See documentation in the :file:`HISTORY.rc` config file for instructions on how to output diagnostic collection on lat-lon grids, as well as the configuration files section at the top of this page for more information on that file. If outputting on a lat-lon grid you may also output regional data instead of global. Make sure that whatever grid you choose is listed under :file:`GRID_LABELS` and is not commented out in :file:`HISTORY.rc`.

The MAPL component in GCHP has the option to output restart files (also called checkpoint files) prior to run end. These periodic restart files are output to the main level of the run directory with filename gcchem_internal_checkpoint.YYYYMMDD_HHssz.nc4.

Outputting restart files beyond the end of the run is a good idea if you plan on doing a long simulation and you are not splitting your run into multiple jobs. If the run crashes unexpectedly then you can restart mid-run rather than start over from the beginning. Update settings for checkpoint restart outputs in :file:`setCommonRunSettings.sh` section "MID-RUN CHECKPOINT FILES". Instructions for configuring restart frequency are included in the file.

To turn diagnostic collections on or off, comment ("#") collection names in the "COLLECTIONS" list at the top of file :file:`HISTORY.rc`. Collections cannot be turned on/off from :file:`setCommonRunSettings.sh`.

All diagnostic collections that come with the run directory have frequency and duration auto-set within :file:`setCommonRunSettings.sh`. The file contains a list of time-averaged collections and instantaneous collections, and allows setting a frequency and duration to apply to all collections listed for each. Time-avraged collections also have a monthly mean option (see separate section on this page about monthly mean). To avoid auto-update of a certain collection, remove it from the list in :file:`setCommonRunSettings.sh`, or set "AutUpdate_Diagnostics" to OFF. See section "DIAGNOSTICS" within :file:`setCommonRunSettings.sh` for examples.

Adding a new diagnostics collection in GCHP is the same as for GEOS-Chem Classic netcdf diagnostics. You must add your collection to the collection list in :file:`HISTORY.rc` and then define it further down in the file. Any 2D or 3D arrays that are stored within GEOS-Chem objects State_Met, State_Chm, or State_Diag, may be included as fields in a collection.

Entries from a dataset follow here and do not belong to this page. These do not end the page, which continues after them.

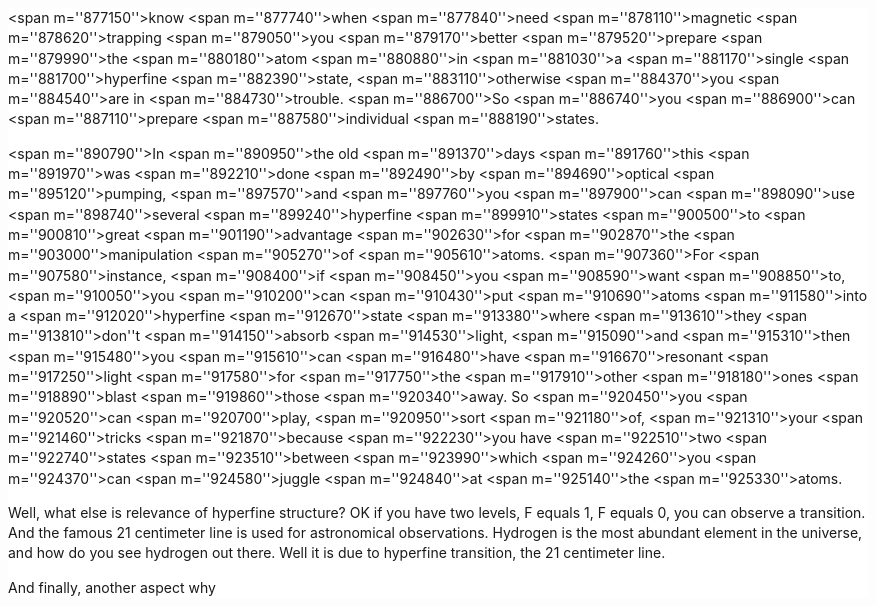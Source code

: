   <span m=''877150''>know</span> <span m=''877740''>when</span> <span m=''877840''>need</span>
  <span m=''878110''>magnetic</span> <span m=''878620''>trapping</span> <span m=''879050''>you</span>
  <span m=''879170''>better</span> <span m=''879520''>prepare</span> <span m=''879990''>the</span>
  <span m=''880180''>atom</span> <span m=''880880''>in</span> <span m=''881030''>a</span>
  <span m=''881170''>single</span> <span m=''881700''>hyperfine</span> <span m=''882390''>state,</span>
  <span m=''883110''>otherwise</span> <span m=''884370''>you</span> <span m=''884540''>are
  in</span> <span m=''884730''>trouble.</span> <span m=''886700''>So</span> <span
  m=''886740''>you</span> <span m=''886900''>can</span> <span m=''887110''>prepare</span>
  <span m=''887580''>individual</span> <span m=''888190''>states.</span> </p><p><span
  m=''890790''>In</span> <span m=''890950''>the old</span> <span m=''891370''>days</span>
  <span m=''891760''>this</span> <span m=''891970''>was</span> <span m=''892210''>done</span>
  <span m=''892490''>by</span> <span m=''894690''>optical</span> <span m=''895120''>pumping,</span>
  <span m=''897570''>and</span> <span m=''897760''>you</span> <span m=''897900''>can</span>
  <span m=''898090''>use</span> <span m=''898740''>several</span> <span m=''899240''>hyperfine</span>
  <span m=''899910''>states</span> <span m=''900500''>to</span> <span m=''900810''>great</span>
  <span m=''901190''>advantage</span> <span m=''902630''>for</span> <span m=''902870''>the</span>
  <span m=''903000''>manipulation</span> <span m=''905270''>of</span> <span m=''905610''>atoms.</span>
  <span m=''907360''>For</span> <span m=''907580''>instance,</span> <span m=''908400''>if</span>
  <span m=''908450''>you</span> <span m=''908590''>want</span> <span m=''908850''>to,</span>
  <span m=''910050''>you</span> <span m=''910200''>can</span> <span m=''910430''>put</span>
  <span m=''910690''>atoms</span> <span m=''911580''>into a</span> <span m=''912020''>hyperfine</span>
  <span m=''912670''>state</span> <span m=''913380''>where</span> <span m=''913610''>they</span>
  <span m=''913810''>don''t</span> <span m=''914150''>absorb</span> <span m=''914530''>light,</span>
  <span m=''915090''>and</span> <span m=''915310''>then</span> <span m=''915480''>you</span>
  <span m=''915610''>can</span> <span m=''916480''>have</span> <span m=''916670''>resonant</span>
  <span m=''917250''>light</span> <span m=''917580''>for</span> <span m=''917750''>the</span>
  <span m=''917910''>other</span> <span m=''918180''>ones</span> <span m=''918890''>blast</span>
  <span m=''919860''>those</span> <span m=''920340''>away. So</span> <span m=''920450''>you</span>
  <span m=''920520''>can</span> <span m=''920700''>play,</span> <span m=''920950''>sort</span>
  <span m=''921180''>of,</span> <span m=''921310''>your</span> <span m=''921460''>tricks</span>
  <span m=''921870''>because</span> <span m=''922230''>you have</span> <span m=''922510''>two</span>
  <span m=''922740''>states</span> <span m=''923510''>between</span> <span m=''923990''>which</span>
  <span m=''924260''>you</span> <span m=''924370''>can</span> <span m=''924580''>juggle</span>
  <span m=''924840''>at</span> <span m=''925140''>the</span> <span m=''925330''>atoms.</span>
  </p><p><span m=''928270''>Well,</span> <span m=''931750''>what</span> <span m=''931910''>else</span>
  <span m=''932190''>is</span> <span m=''932520''>relevance</span> <span m=''933010''>of</span>
  <span m=''933110''>hyperfine</span> <span m=''933650''>structure?</span> <span m=''936360''>OK</span>
  <span m=''936680''>if</span> <span m=''936820''>you have</span> <span m=''937060''>two</span>
  <span m=''937270''>levels,</span> <span m=''937930''>F</span> <span m=''938130''>equals</span>
  <span m=''938510''>1,</span> <span m=''938820''>F</span> <span m=''938970''>equals</span>
  <span m=''939580''>0,</span> <span m=''942000''>you</span> <span m=''942130''>can</span>
  <span m=''942290''>observe</span> <span m=''942600''>a</span> <span m=''942710''>transition.</span>
  <span m=''944140''>And</span> <span m=''944440''>the</span> <span m=''944550''>famous</span>
  <span m=''945580''>21</span> <span m=''946524''>centimeter</span> <span m=''947470''>line</span>
  <span m=''948410''>is</span> <span m=''948630''>used</span> <span m=''949310''>for</span>
  <span m=''950100''>astronomical</span> <span m=''950900''>observations.</span> <span
  m=''958250''>Hydrogen</span> <span m=''958840''>is</span> <span m=''959240''>the</span>
  <span m=''959340''>most</span> <span m=''959670''>abundant</span> <span m=''960170''>element</span>
  <span m=''960550''>in</span> <span m=''960650''>the</span> <span m=''960710''>universe,</span>
  <span m=''961430''>and</span> <span m=''961590''>how</span> <span m=''961760''>do</span>
  <span m=''961850''>you</span> <span m=''962050''>see</span> <span m=''962680''>hydrogen</span>
  <span m=''963260''>out</span> <span m=''963500''>there.</span> <span m=''964360''>Well</span>
  <span m=''964740''>it is</span> <span m=''964900''>due</span> <span m=''965170''>to</span>
  <span m=''965860''>hyperfine</span> <span m=''966430''>transition,</span> <span
  m=''967180''>the</span> <span m=''967530''>21</span> <span m=''967630''>centimeter</span>
  <span m=''968560''>line.</span> </p><p><span m=''970970''>And</span> <span m=''971180''>finally,</span>
  <span m=''972160''>another</span> <span m=''974850''>aspect</span> <span m=''975490''>why</span>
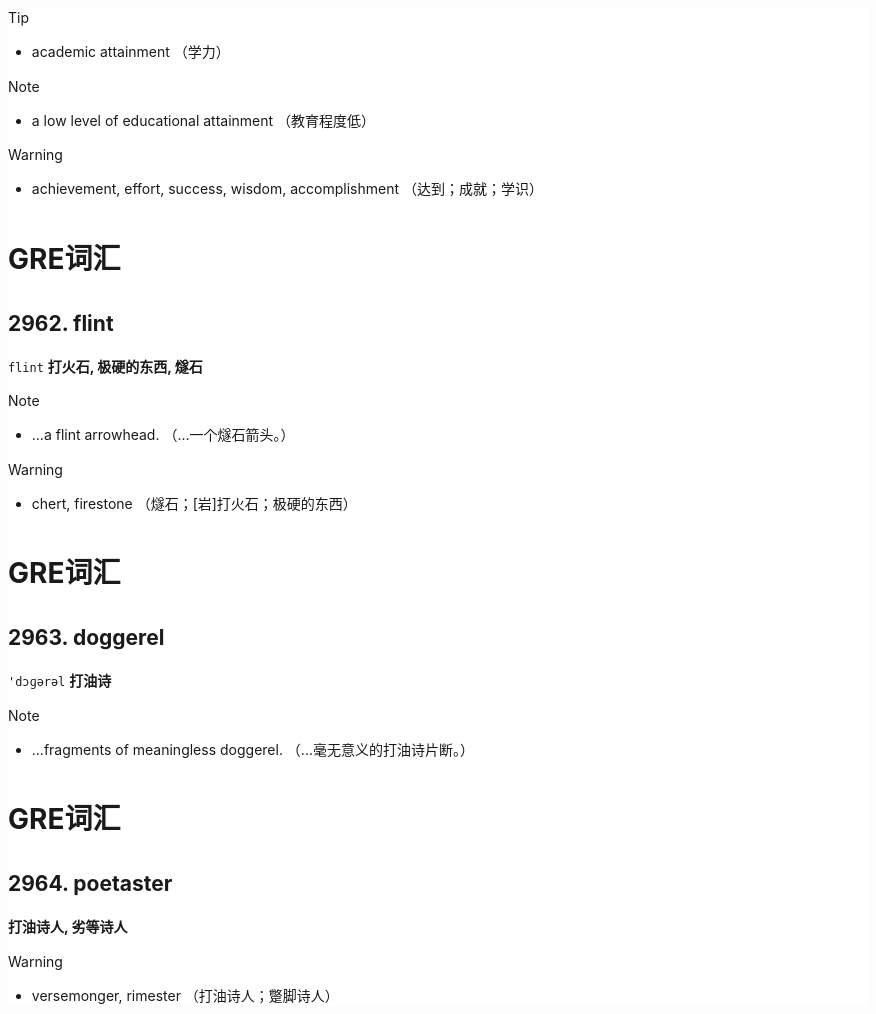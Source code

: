 > [!TIP]
>
> - academic attainment （学力）
>

> [!NOTE]
>
> - a low level of educational attainment （教育程度低）
>

> [!WARNING]
>
> - achievement, effort, success, wisdom, accomplishment （达到；成就；学识）
>

# GRE词汇

## 2962. flint

`flint`  **打火石, 极硬的东西, 燧石**

> [!NOTE]
>
> - ...a flint arrowhead. （...一个燧石箭头。）
>

> [!WARNING]
>
> - chert, firestone （燧石；[岩]打火石；极硬的东西）
>

# GRE词汇

## 2963. doggerel

`'dɔɡərəl`  **打油诗**

> [!NOTE]
>
> - ...fragments of meaningless doggerel. （...毫无意义的打油诗片断。）
>

# GRE词汇

## 2964. poetaster

**打油诗人, 劣等诗人**

> [!WARNING]
>
> - versemonger, rimester （打油诗人；蹩脚诗人）
>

State_Met variables must be preceded by "Met_", State_Chm variables must be preceded by "Chem_", and State_Diag variables should not have a prefix. Collections may have a combination of 2D and 3D variables, but all 3D variables must have the same number of levels. See the :file:`HISTORY.rc` file for examples.

You can toggle monthly mean diagnostics on/off from within :file:`setCommonRunSettings.sh` in the "DIAGNOSTICS" section if you also set auto-update of diagnostics it that file to on. All time-averaged diagnostic collections will then automatically be configured to compute monthly mean. Alternatively, you can edit :file:`HISTORY.rc` directly and set the "monthly" field to value 1 for each collection you wish to output monthly diagnostics for.

By default all GCHP run directories are configured to allow overwriting diagnostics files present in :file:`OutputDir` over the course a simulation. You may disable this feature by setting :file:`Allow_Overwrite=.false.` at the top of configuration file :file:`HISTORY.rc`.